:: Listed entries

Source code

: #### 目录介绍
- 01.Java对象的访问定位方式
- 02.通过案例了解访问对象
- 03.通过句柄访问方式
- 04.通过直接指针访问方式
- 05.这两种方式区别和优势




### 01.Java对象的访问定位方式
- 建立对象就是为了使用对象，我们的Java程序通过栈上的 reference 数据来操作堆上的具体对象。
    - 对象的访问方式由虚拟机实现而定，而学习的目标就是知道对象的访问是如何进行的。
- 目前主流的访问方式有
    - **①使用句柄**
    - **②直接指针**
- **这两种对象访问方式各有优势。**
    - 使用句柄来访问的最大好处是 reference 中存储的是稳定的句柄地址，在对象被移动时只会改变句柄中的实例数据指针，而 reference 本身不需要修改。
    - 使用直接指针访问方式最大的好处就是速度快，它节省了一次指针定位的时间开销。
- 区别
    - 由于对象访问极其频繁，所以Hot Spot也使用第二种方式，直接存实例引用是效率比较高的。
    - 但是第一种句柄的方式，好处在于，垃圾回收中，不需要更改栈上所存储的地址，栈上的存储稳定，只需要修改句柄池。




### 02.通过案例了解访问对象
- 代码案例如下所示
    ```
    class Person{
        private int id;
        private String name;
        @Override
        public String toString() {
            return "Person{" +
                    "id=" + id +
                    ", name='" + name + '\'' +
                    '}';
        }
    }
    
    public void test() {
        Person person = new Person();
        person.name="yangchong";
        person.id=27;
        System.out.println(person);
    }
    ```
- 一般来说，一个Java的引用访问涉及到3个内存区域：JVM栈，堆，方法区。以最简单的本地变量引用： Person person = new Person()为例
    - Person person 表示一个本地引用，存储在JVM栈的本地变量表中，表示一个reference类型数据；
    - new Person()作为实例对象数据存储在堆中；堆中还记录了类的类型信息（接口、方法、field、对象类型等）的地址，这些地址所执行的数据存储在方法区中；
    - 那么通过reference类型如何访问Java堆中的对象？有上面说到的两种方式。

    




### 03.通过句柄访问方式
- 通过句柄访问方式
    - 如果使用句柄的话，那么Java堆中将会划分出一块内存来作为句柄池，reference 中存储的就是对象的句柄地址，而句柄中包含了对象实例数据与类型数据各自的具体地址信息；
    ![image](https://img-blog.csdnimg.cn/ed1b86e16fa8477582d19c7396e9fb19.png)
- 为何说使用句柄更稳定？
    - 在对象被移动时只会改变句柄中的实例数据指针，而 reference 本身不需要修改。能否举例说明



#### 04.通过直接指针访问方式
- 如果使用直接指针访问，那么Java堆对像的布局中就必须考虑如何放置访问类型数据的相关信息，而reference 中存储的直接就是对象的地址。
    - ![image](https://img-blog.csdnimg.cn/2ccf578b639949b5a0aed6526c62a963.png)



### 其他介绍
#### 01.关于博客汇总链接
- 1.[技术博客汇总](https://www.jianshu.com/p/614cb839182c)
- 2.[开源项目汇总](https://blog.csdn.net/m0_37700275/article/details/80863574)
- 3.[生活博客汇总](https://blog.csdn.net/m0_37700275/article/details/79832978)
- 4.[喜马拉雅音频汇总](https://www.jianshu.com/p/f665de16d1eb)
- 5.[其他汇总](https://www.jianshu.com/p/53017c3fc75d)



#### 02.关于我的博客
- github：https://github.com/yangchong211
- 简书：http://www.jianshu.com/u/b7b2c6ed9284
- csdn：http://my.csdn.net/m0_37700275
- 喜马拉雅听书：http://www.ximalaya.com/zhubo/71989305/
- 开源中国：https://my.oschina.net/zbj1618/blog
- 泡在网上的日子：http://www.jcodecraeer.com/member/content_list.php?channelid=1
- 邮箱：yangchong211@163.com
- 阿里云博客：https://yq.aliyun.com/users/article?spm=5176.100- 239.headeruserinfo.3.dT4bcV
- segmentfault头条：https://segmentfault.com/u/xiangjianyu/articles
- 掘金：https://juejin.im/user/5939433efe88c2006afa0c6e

::::

Task to complete
Where the string "本身不需要修改" turns up in a line of the data above, copy that whole line.

Solution to this task
    - 使用句柄来访问的最大好处是 reference 中存储的是稳定的句柄地址，在对象被移动时只会改变句柄中的实例数据指针，而 reference 本身不需要修改。
    - 在对象被移动时只会改变句柄中的实例数据指针，而 reference 本身不需要修改。能否举例说明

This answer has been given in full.